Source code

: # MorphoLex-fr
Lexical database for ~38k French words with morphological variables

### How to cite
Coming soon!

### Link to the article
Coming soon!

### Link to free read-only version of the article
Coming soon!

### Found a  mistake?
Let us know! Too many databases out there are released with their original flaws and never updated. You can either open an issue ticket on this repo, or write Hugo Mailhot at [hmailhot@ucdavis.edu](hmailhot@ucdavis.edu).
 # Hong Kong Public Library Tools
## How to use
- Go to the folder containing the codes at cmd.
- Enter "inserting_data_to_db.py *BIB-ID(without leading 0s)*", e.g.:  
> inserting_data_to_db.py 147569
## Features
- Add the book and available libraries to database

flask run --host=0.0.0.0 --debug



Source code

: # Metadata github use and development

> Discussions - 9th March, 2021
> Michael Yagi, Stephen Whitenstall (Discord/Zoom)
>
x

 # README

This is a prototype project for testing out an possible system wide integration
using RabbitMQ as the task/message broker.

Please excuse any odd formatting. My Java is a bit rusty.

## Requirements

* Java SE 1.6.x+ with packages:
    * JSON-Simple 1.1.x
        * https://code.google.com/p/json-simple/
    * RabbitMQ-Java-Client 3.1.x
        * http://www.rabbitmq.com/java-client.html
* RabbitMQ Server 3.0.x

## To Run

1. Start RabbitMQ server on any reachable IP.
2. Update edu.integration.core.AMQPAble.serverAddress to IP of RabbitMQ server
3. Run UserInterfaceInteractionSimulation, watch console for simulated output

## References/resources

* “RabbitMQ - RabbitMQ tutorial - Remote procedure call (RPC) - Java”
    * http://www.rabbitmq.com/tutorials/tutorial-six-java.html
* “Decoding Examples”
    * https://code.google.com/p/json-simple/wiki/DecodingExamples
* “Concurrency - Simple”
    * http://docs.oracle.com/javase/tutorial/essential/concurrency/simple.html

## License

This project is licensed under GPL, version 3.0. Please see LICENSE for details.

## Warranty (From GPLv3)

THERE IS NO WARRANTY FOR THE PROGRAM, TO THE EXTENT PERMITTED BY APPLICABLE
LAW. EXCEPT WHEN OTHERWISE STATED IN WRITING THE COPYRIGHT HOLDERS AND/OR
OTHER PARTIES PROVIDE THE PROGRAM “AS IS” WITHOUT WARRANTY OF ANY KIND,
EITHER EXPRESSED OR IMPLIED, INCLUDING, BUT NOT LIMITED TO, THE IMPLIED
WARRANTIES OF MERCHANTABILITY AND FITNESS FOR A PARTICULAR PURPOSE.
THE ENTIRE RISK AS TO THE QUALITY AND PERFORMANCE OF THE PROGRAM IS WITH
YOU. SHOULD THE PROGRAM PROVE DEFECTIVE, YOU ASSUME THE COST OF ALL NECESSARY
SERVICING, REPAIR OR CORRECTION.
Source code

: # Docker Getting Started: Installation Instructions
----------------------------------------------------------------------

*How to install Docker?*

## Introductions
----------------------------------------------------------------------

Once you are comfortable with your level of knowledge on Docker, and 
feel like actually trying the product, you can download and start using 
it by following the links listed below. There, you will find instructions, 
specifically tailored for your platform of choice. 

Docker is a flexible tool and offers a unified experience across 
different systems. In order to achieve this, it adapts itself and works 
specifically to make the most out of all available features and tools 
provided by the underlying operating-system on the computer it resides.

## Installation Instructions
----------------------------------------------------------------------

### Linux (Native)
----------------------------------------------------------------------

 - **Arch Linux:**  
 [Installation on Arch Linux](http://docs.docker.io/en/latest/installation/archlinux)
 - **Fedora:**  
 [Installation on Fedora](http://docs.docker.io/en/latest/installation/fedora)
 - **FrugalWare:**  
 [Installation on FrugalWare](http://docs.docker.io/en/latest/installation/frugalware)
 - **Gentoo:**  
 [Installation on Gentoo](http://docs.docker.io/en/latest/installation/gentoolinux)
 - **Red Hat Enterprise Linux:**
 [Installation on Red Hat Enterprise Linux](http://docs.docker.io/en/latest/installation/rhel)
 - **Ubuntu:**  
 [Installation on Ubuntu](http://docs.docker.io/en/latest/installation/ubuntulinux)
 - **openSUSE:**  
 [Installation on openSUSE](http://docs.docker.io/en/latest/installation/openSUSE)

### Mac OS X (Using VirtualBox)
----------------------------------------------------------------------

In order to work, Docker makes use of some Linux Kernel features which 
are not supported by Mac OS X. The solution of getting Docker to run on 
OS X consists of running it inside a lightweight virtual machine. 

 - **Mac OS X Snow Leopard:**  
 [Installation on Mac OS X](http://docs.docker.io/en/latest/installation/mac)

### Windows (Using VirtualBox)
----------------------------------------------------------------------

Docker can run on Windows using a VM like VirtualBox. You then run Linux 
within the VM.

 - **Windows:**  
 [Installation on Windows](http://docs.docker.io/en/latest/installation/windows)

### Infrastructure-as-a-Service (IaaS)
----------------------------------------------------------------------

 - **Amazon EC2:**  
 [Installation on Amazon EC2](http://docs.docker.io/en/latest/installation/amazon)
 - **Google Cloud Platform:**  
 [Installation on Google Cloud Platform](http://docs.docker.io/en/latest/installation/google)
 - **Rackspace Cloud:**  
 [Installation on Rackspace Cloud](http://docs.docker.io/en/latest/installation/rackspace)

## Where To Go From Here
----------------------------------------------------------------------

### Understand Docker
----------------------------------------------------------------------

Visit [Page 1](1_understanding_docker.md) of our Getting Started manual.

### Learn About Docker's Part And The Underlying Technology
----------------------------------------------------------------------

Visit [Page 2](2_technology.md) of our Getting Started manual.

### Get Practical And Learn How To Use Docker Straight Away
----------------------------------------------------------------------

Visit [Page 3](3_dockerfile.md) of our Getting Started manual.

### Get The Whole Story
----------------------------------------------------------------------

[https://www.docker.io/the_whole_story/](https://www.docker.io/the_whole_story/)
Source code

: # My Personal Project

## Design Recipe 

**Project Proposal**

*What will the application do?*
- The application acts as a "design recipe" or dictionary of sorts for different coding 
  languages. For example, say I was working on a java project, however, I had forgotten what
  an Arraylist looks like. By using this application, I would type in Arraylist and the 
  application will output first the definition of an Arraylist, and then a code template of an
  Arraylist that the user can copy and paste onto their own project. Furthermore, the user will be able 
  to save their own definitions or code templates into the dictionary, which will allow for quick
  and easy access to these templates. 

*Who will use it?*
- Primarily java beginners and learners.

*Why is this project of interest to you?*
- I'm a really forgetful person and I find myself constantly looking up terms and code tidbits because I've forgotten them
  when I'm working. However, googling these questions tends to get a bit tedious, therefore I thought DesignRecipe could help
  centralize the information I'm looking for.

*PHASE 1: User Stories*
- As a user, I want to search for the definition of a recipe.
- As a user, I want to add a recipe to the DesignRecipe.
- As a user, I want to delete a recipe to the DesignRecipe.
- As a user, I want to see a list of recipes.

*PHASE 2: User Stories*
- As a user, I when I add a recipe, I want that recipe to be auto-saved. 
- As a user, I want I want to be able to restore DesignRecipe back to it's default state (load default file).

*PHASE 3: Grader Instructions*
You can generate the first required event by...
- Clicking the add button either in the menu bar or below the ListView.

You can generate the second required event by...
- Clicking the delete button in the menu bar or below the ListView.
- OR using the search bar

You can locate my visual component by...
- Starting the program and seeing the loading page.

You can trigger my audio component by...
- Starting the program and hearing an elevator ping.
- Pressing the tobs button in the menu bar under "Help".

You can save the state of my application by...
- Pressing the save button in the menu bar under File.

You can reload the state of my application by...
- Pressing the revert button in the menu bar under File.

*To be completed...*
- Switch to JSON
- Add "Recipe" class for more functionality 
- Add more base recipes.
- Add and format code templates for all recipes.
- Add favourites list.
++++++
THE PROBLEM:
With the line containing "You can generate the first" as the first and the final line of the records as the last, copy that span exactly and nothing more.

REPLY:
You can generate the first required event by...
- Clicking the add button either in the menu bar or below the ListView.

You can generate the second required event by...
- Clicking the delete button in the menu bar or below the ListView.
- OR using the search bar

You can locate my visual component by...
- Starting the program and seeing the loading page.

You can trigger my audio component by...
- Starting the program and hearing an elevator ping.
- Pressing the tobs button in the menu bar under "Help".

You can save the state of my application by...
- Pressing the save button in the menu bar under File.

You can reload the state of my application by...
- Pressing the revert button in the menu bar under File.

*To be completed...*
- Switch to JSON
- Add "Recipe" class for more functionality 
- Add more base recipes.
- Add and format code templates for all recipes.
- Add favourites list.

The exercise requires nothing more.